YORKSHIRE SURREALISM:
GH MORRIS &
‘THE BRIGHTSIDE DINOSAUR’
Book Review of:
‘THE BRIGHTSIDE DINOSAUR’
by GH MORRIS
(Constable, March 1991, ISBN 0-09-470370-1
Penguin Books, April 1992)
This is 1930s Yorkshire. A deranged and oddly beautiful collision impacting ‘Brass’ remixed by Ivor Cutler, with ‘Last Of The Summer Wine’ re-edited by Groucho Marx, all shot through with a bric-a-brac surrealism of rare and wonderful incidents. Bagshaw Moralee, a naturalist in Java, sends Leeds colleague Thomas Quekett the body of a Bird of Paradise, but for ease of packaging he removes the legs.

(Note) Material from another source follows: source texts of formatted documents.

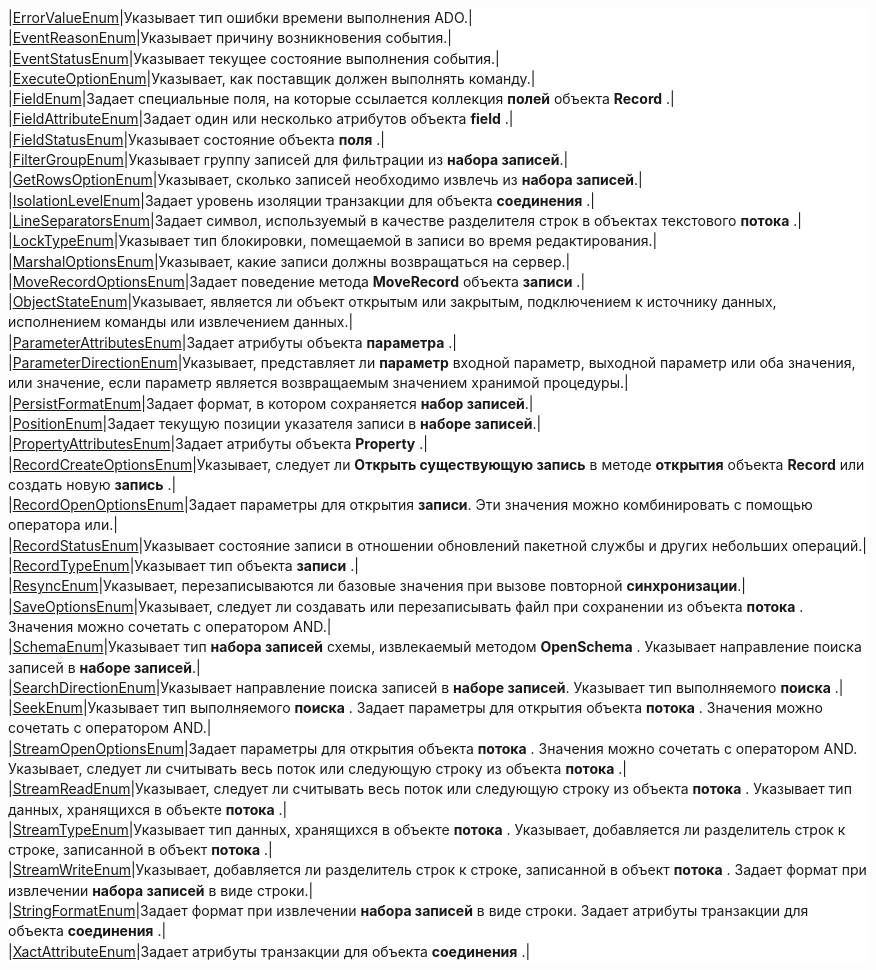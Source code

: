 |[ErrorValueEnum](./errorvalueenum.md)|Указывает тип ошибки времени выполнения ADO.|  
|[EventReasonEnum](./eventreasonenum.md)|Указывает причину возникновения события.|  
|[EventStatusEnum](./eventstatusenum.md)|Указывает текущее состояние выполнения события.|  
|[ExecuteOptionEnum](./executeoptionenum.md)|Указывает, как поставщик должен выполнять команду.|  
|[FieldEnum](./fieldenum.md)|Задает специальные поля, на которые ссылается коллекция **полей** объекта **Record** .|  
|[FieldAttributeEnum](./fieldattributeenum.md)|Задает один или несколько атрибутов объекта **field** .|  
|[FieldStatusEnum](./fieldstatusenum.md)|Указывает состояние объекта **поля** .|  
|[FilterGroupEnum](./filtergroupenum.md)|Указывает группу записей для фильтрации из **набора записей**.|  
|[GetRowsOptionEnum](./getrowsoptionenum.md)|Указывает, сколько записей необходимо извлечь из **набора записей**.|  
|[IsolationLevelEnum](./isolationlevelenum.md)|Задает уровень изоляции транзакции для объекта **соединения** .|  
|[LineSeparatorsEnum](./lineseparatorsenum.md)|Задает символ, используемый в качестве разделителя строк в объектах текстового **потока** .|  
|[LockTypeEnum](./locktypeenum.md)|Указывает тип блокировки, помещаемой в записи во время редактирования.|  
|[MarshalOptionsEnum](./marshaloptionsenum.md)|Указывает, какие записи должны возвращаться на сервер.|  
|[MoveRecordOptionsEnum](./moverecordoptionsenum.md)|Задает поведение метода **MoveRecord** объекта **записи** .|  
|[ObjectStateEnum](./objectstateenum.md)|Указывает, является ли объект открытым или закрытым, подключением к источнику данных, исполнением команды или извлечением данных.|  
|[ParameterAttributesEnum](./parameterattributesenum.md)|Задает атрибуты объекта **параметра** .|  
|[ParameterDirectionEnum](./parameterdirectionenum.md)|Указывает, представляет ли **параметр** входной параметр, выходной параметр или оба значения, или значение, если параметр является возвращаемым значением хранимой процедуры.|  
|[PersistFormatEnum](./persistformatenum.md)|Задает формат, в котором сохраняется **набор записей**.|  
|[PositionEnum](./positionenum.md)|Задает текущую позиции указателя записи в **наборе записей**.|  
|[PropertyAttributesEnum](./propertyattributesenum.md)|Задает атрибуты объекта **Property** .|  
|[RecordCreateOptionsEnum](./recordcreateoptionsenum.md)|Указывает, следует ли **Открыть существующую запись** в методе **открытия** объекта **Record** или создать новую **запись** .|  
|[RecordOpenOptionsEnum](./recordopenoptionsenum.md)|Задает параметры для открытия **записи**. Эти значения можно комбинировать с помощью оператора или.|  
|[RecordStatusEnum](./recordstatusenum.md)|Указывает состояние записи в отношении обновлений пакетной службы и других небольших операций.|  
|[RecordTypeEnum](./recordtypeenum.md)|Указывает тип объекта **записи** .|  
|[ResyncEnum](./resyncenum.md)|Указывает, перезаписываются ли базовые значения при вызове повторной **синхронизации**.|  
|[SaveOptionsEnum](./saveoptionsenum.md)|Указывает, следует ли создавать или перезаписывать файл при сохранении из объекта **потока** . Значения можно сочетать с оператором AND.|  
|[SchemaEnum](./schemaenum.md)|Указывает тип **набора записей** схемы, извлекаемый методом **OpenSchema** . Указывает направление поиска записей в **наборе записей**.|  
|[SearchDirectionEnum](./searchdirectionenum.md)|Указывает направление поиска записей в **наборе записей**. Указывает тип выполняемого **поиска** .|  
|[SeekEnum](./seekenum.md)|Указывает тип выполняемого **поиска** . Задает параметры для открытия объекта **потока** . Значения можно сочетать с оператором AND.|  
|[StreamOpenOptionsEnum](./streamopenoptionsenum.md)|Задает параметры для открытия объекта **потока** . Значения можно сочетать с оператором AND. Указывает, следует ли считывать весь поток или следующую строку из объекта **потока** .|  
|[StreamReadEnum](./streamreadenum.md)|Указывает, следует ли считывать весь поток или следующую строку из объекта **потока** . Указывает тип данных, хранящихся в объекте **потока** .|  
|[StreamTypeEnum](./streamtypeenum.md)|Указывает тип данных, хранящихся в объекте **потока** . Указывает, добавляется ли разделитель строк к строке, записанной в объект **потока** .|  
|[StreamWriteEnum](./streamwriteenum.md)|Указывает, добавляется ли разделитель строк к строке, записанной в объект **потока** . Задает формат при извлечении **набора записей** в виде строки.|  
|[StringFormatEnum](./stringformatenum.md)|Задает формат при извлечении **набора записей** в виде строки. Задает атрибуты транзакции для объекта **соединения** .|  
|[XactAttributeEnum](./xactattributeenum.md)|Задает атрибуты транзакции для объекта **соединения** .|  
  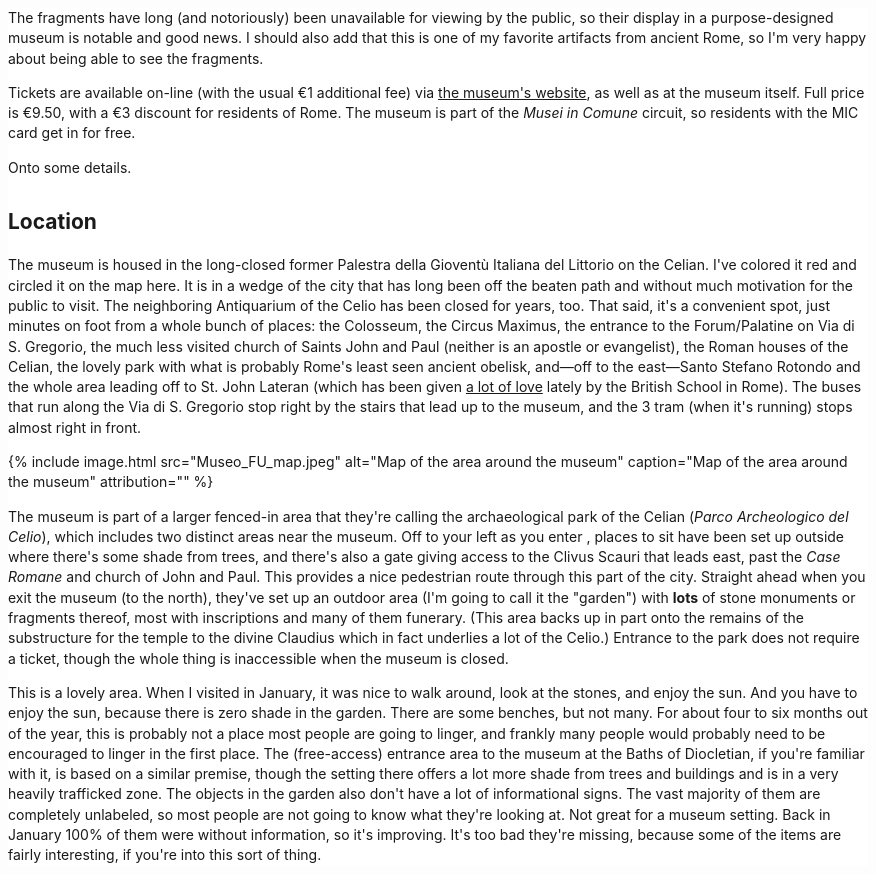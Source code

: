 The fragments have long (and notoriously) been unavailable for viewing by the public, so their display in a purpose-designed museum is notable and good news. I should also add that this is one of my favorite artifacts from ancient Rome, so I'm very happy about being able to see the fragments.

Tickets are available on-line (with the usual €1 additional fee) via [the museum's website](https://www.sovraintendenzaroma.it/content/il-museo-della-forma-urbis), as well as at the museum itself. Full price is €9.50, with a €3 discount for residents of Rome. The museum is part of the *Musei in Comune* circuit, so residents with the MIC card get in for free. 

Onto some details.

## Location

The museum is housed in the long-closed former Palestra della Gioventù Italiana del Littorio on the Celian. I've colored it red and circled it on the map here. It is in a wedge of the city that has long been off the beaten path and without much motivation for the public to visit. The neighboring Antiquarium of the Celio has been closed for years, too. That said, it's a convenient spot, just minutes on foot from a whole bunch of places: the Colosseum, the Circus Maximus, the entrance to the Forum/Palatine on Via di S. Gregorio, the much less visited church of Saints John and Paul (neither is an apostle or evangelist), the Roman houses of the Celian, the lovely park with what is probably Rome's least seen ancient obelisk, and—off to the east—Santo Stefano Rotondo and the whole area leading off to St. John Lateran (which has been given [a lot of love](https://rometrans.ncl.ac.uk/rtsciedoc/) lately by the British School in Rome). The buses that run along the Via di S. Gregorio stop right by the stairs that lead up to the museum, and the 3 tram (when it's running) stops almost right in front.

{% include image.html
    src="Museo_FU_map.jpeg"
    alt="Map of the area around the museum"
    caption="Map of the area around the museum"
    attribution=""
%}

The museum is part of a larger fenced-in area that they're calling the archaeological park of the Celian (*Parco Archeologico del Celio*), which includes two distinct areas near the museum. Off to your left as you enter , places to sit have been set up outside where there's some shade from trees, and there's also a gate giving access to the Clivus Scauri that leads east, past the *Case Romane* and church of John and Paul. This provides a nice pedestrian route through this part of the city. Straight ahead when you exit the museum (to the north), they've set up an outdoor area (I'm going to call it the "garden") with **lots** of stone monuments or fragments thereof, most with inscriptions and many of them funerary. (This area backs up in part onto the remains of the substructure for the temple to the divine Claudius which in fact underlies a lot of the Celio.) Entrance to the park does not require a ticket, though the whole thing is inaccessible when the museum is closed.

This is a lovely area. When I visited in January, it was nice to walk around, look at the stones, and enjoy the sun. And you have to enjoy the sun, because there is zero shade in the garden. There are some benches, but not many. For about four to six months out of the year, this is probably not a place most people are going to linger, and frankly many people would probably need to be encouraged to linger in the first place. The (free-access) entrance area to the museum at the Baths of Diocletian, if you're familiar with it, is based on a similar premise, though the setting there offers a lot more shade from trees and buildings and is in a very heavily trafficked zone. The objects in the garden also don't have a lot of informational signs. The vast majority of them are completely unlabeled, so most people are not going to know what they're looking at. Not great for a museum setting. Back in January 100% of them were without information, so it's improving. It's too bad they're missing, because some of the items are fairly interesting, if you're into this sort of thing.
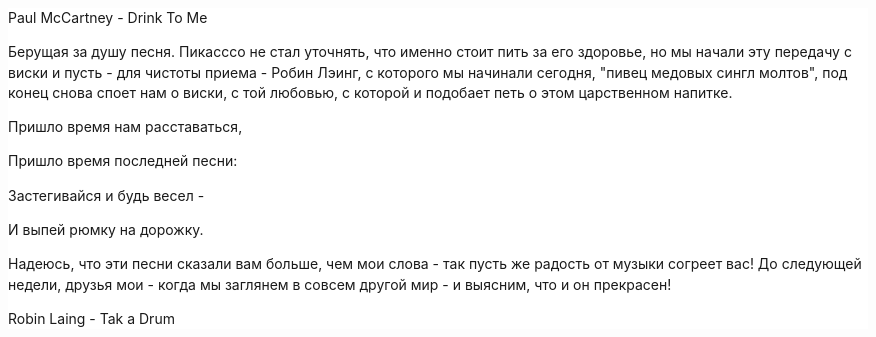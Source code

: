 Paul McCartney - Drink To Me

Берущая за душу песня. Пикасссо не стал уточнять, что именно стоит пить за его здоровье, но мы начали эту передачу с виски и пусть - для чистоты приема - Робин Лэинг, с которого мы начинали сегодня, "пивец медовых сингл молтов", под конец снова споет нам о виски, с той любовью, с которой и подобает петь о этом царственном напитке.

Пришло время нам расставаться,

Пришло время последней песни:

Застегивайся и будь весел -

И выпей рюмку на дорожку.

Надеюсь, что эти песни сказали вам больше, чем мои слова - так пусть же радость от музыки согреет вас! До следующей недели, друзья мои - когда мы заглянем в совсем другой мир - и выясним, что и он прекрасен!

Robin Laing - Tak a Drum
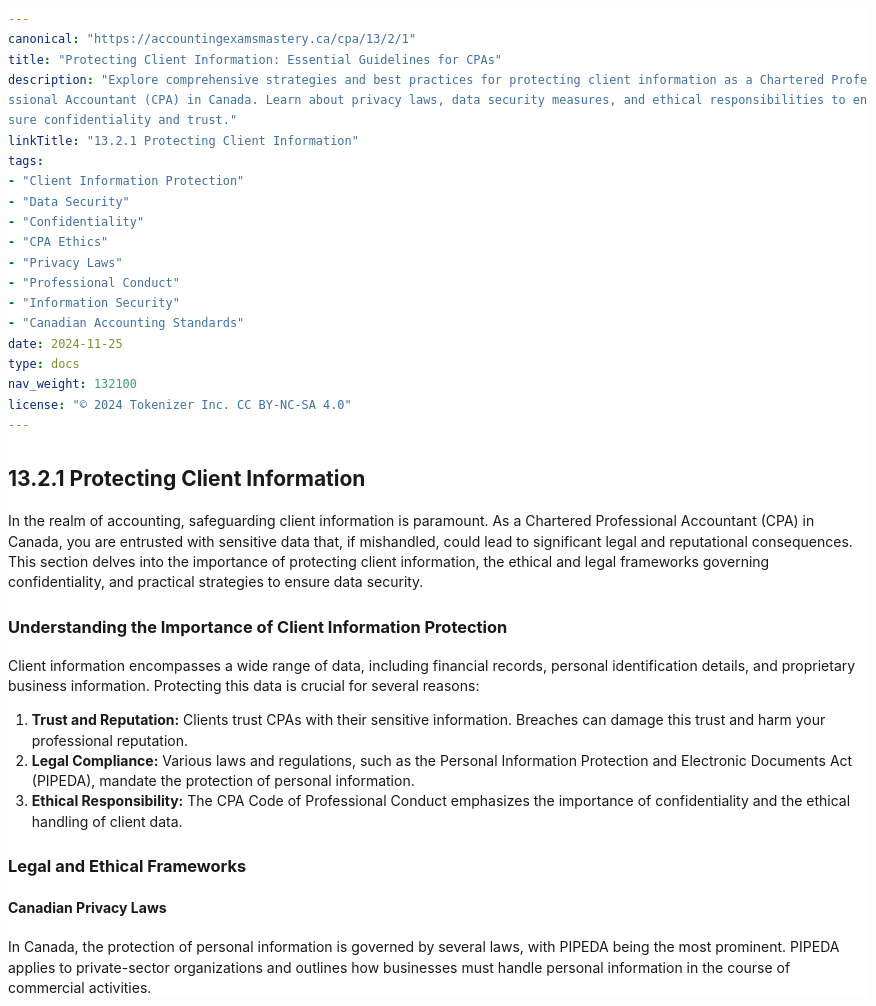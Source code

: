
 ```yaml
---
canonical: "https://accountingexamsmastery.ca/cpa/13/2/1"
title: "Protecting Client Information: Essential Guidelines for CPAs"
description: "Explore comprehensive strategies and best practices for protecting client information as a Chartered Professional Accountant (CPA) in Canada. Learn about privacy laws, data security measures, and ethical responsibilities to ensure confidentiality and trust."
linkTitle: "13.2.1 Protecting Client Information"
tags:
- "Client Information Protection"
- "Data Security"
- "Confidentiality"
- "CPA Ethics"
- "Privacy Laws"
- "Professional Conduct"
- "Information Security"
- "Canadian Accounting Standards"
date: 2024-11-25
type: docs
nav_weight: 132100
license: "© 2024 Tokenizer Inc. CC BY-NC-SA 4.0"
---
```


## 13.2.1 Protecting Client Information

In the realm of accounting, safeguarding client information is paramount. As a Chartered Professional Accountant (CPA) in Canada, you are entrusted with sensitive data that, if mishandled, could lead to significant legal and reputational consequences. This section delves into the importance of protecting client information, the ethical and legal frameworks governing confidentiality, and practical strategies to ensure data security.

### Understanding the Importance of Client Information Protection

Client information encompasses a wide range of data, including financial records, personal identification details, and proprietary business information. Protecting this data is crucial for several reasons:

1. **Trust and Reputation:** Clients trust CPAs with their sensitive information. Breaches can damage this trust and harm your professional reputation.
2. **Legal Compliance:** Various laws and regulations, such as the Personal Information Protection and Electronic Documents Act (PIPEDA), mandate the protection of personal information.
3. **Ethical Responsibility:** The CPA Code of Professional Conduct emphasizes the importance of confidentiality and the ethical handling of client data.

### Legal and Ethical Frameworks

#### Canadian Privacy Laws

In Canada, the protection of personal information is governed by several laws, with PIPEDA being the most prominent. PIPEDA applies to private-sector organizations and outlines how businesses must handle personal information in the course of commercial activities.
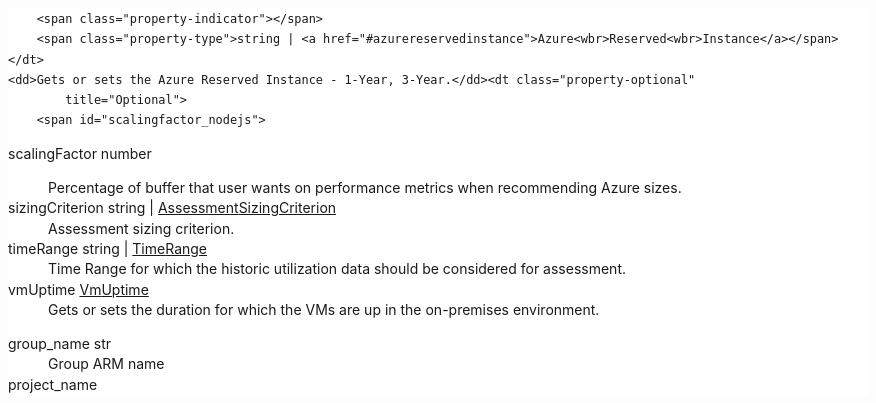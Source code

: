         <span class="property-indicator"></span>
        <span class="property-type">string | <a href="#azurereservedinstance">Azure<wbr>Reserved<wbr>Instance</a></span>
    </dt>
    <dd>Gets or sets the Azure Reserved Instance - 1-Year, 3-Year.</dd><dt class="property-optional"
            title="Optional">
        <span id="scalingfactor_nodejs">
<a data-swiftype-name="resource-property" data-swiftype-type="text" href="#scalingfactor_nodejs" style="color: inherit; text-decoration: inherit;">scaling<wbr>Factor</a>
</span>
        <span class="property-indicator"></span>
        <span class="property-type">number</span>
    </dt>
    <dd>Percentage of buffer that user wants on performance metrics when recommending
Azure sizes.</dd><dt class="property-optional"
            title="Optional">
        <span id="sizingcriterion_nodejs">
<a data-swiftype-name="resource-property" data-swiftype-type="text" href="#sizingcriterion_nodejs" style="color: inherit; text-decoration: inherit;">sizing<wbr>Criterion</a>
</span>
        <span class="property-indicator"></span>
        <span class="property-type">string | <a href="#assessmentsizingcriterion">Assessment<wbr>Sizing<wbr>Criterion</a></span>
    </dt>
    <dd>Assessment sizing criterion.</dd><dt class="property-optional"
            title="Optional">
        <span id="timerange_nodejs">
<a data-swiftype-name="resource-property" data-swiftype-type="text" href="#timerange_nodejs" style="color: inherit; text-decoration: inherit;">time<wbr>Range</a>
</span>
        <span class="property-indicator"></span>
        <span class="property-type">string | <a href="#timerange">Time<wbr>Range</a></span>
    </dt>
    <dd>Time Range for which the historic utilization data should be considered for
assessment.</dd><dt class="property-optional"
            title="Optional">
        <span id="vmuptime_nodejs">
<a data-swiftype-name="resource-property" data-swiftype-type="text" href="#vmuptime_nodejs" style="color: inherit; text-decoration: inherit;">vm<wbr>Uptime</a>
</span>
        <span class="property-indicator"></span>
        <span class="property-type"><a href="#vmuptime">Vm<wbr>Uptime</a></span>
    </dt>
    <dd>Gets or sets the duration for which the VMs are up in the on-premises
environment.</dd></dl>
</pulumi-choosable>
</div>

<div>
<pulumi-choosable type="language" values="python">
<dl class="resources-properties"><dt class="property-required property-replacement"
            title="Required">
        <span id="group_name_python">
<a data-swiftype-name="resource-property" data-swiftype-type="text" href="#group_name_python" style="color: inherit; text-decoration: inherit;">group_<wbr>name</a>
</span>
        <span class="property-indicator"></span>
        <span class="property-type">str</span>
    </dt>
    <dd>Group ARM name</dd><dt class="property-required property-replacement"
            title="Required">
        <span id="project_name_python">
<a data-swiftype-name="resource-property" data-swiftype-type="text" href="#project_name_python" style="color: inherit; text-decoration: inherit;">project_<wbr>name</a>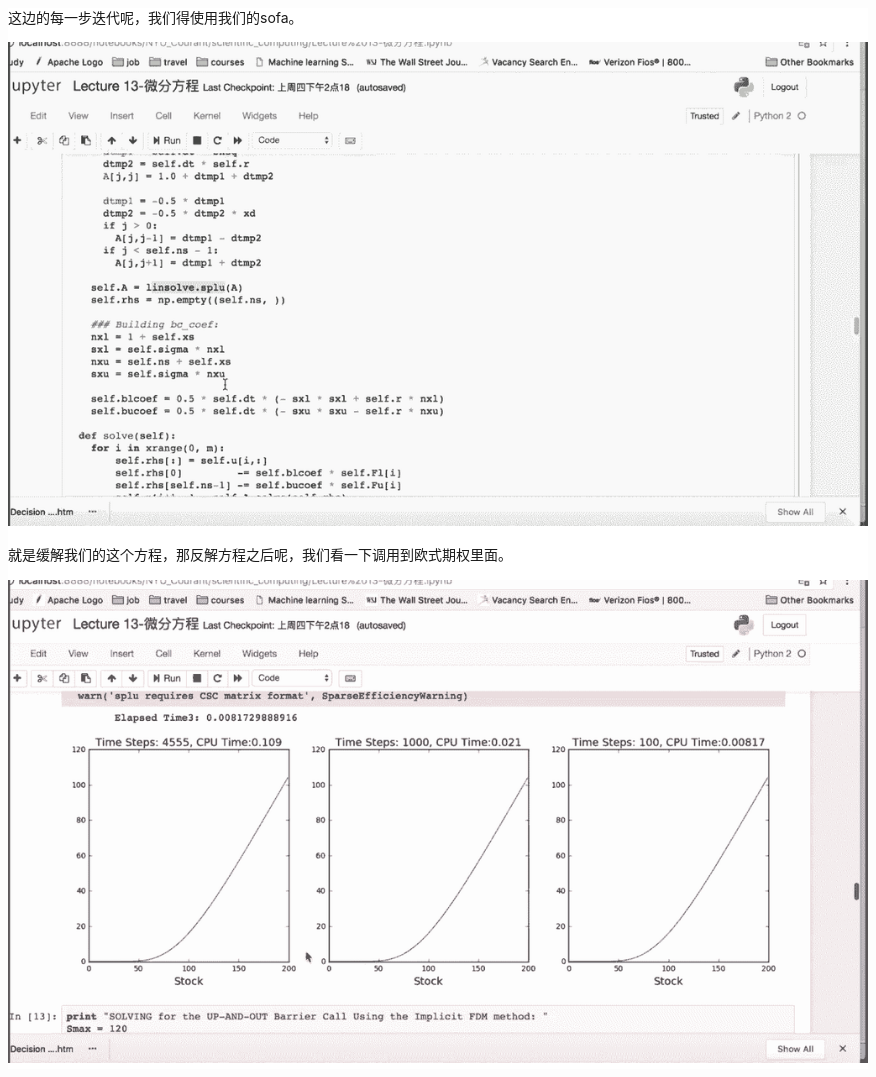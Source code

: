 这边的每一步迭代呢，我们得使用我们的sofa。

![](img/68a20b0ca2f103dc1b6c3e541e138f4c_86.png)

就是缓解我们的这个方程，那反解方程之后呢，我们看一下调用到欧式期权里面。

![](img/68a20b0ca2f103dc1b6c3e541e138f4c_88.png)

Quekett, imagining this to be the bird’s natural state, writes an essay for a learned ornithological journal speculating on ‘how this wonderful bird would have to spend the whole of its existence on the wing… suspended without legs, forever shimmering his feathers in the hot Javanese air.’ Correspondents write ‘congratulating the journal, congratulating Quekett, and eventually congratulating god himself on this creation of such breathtaking beauty, such a strange addition to all of His diversity.’
The third instalment of a trilogy meandering through the convoluted evolution of the eccentric Family Brightside – following ‘Doves And Silk Handkerchiefs’ (1986), and ‘Grandmother, Grandmother Come And See’ (1989) – this volume advances Leeds-born Morris’ epic in irregular spurts and via strangely contorted side-routes from 1931 to 1947, from an earthquake in Manchester to a tidal wave in Blackpool. Episodically it concerns a brothel raid, a dinosaur museum exhibit made up in equal parts from the inextricably jumbled remains of an iguanodon skeleton and the bones of its discoverer, collier James Brightside, plus a man with rotating eyeballs who invents an invisibility machine, and the later invention of rubber suiting which – once inflated, allows children to float ‘the sky like planets’. There’s also a zoo-keeper who cooks and eats his way through all the animals in his charge, discovering that ostrich makes you fart!, and a man with a permanent erection who chooses to hide inside a barrel exposing his affliction through a carefully prepared bolt-hole in its side. Broken by dialect passages and set in a pit village, ‘The Brightside Dinosaur’ achieves a reality heightened and intensified into an absurdism that makes well-drawn Yorkshire as alien and exotic as the weirdest South American rainforest. An essay in Magical Realism from a curiosity shop crammed rafters-high with fascinating antique oddities, arcane wisdoms, and intricately contrived comic anecdote.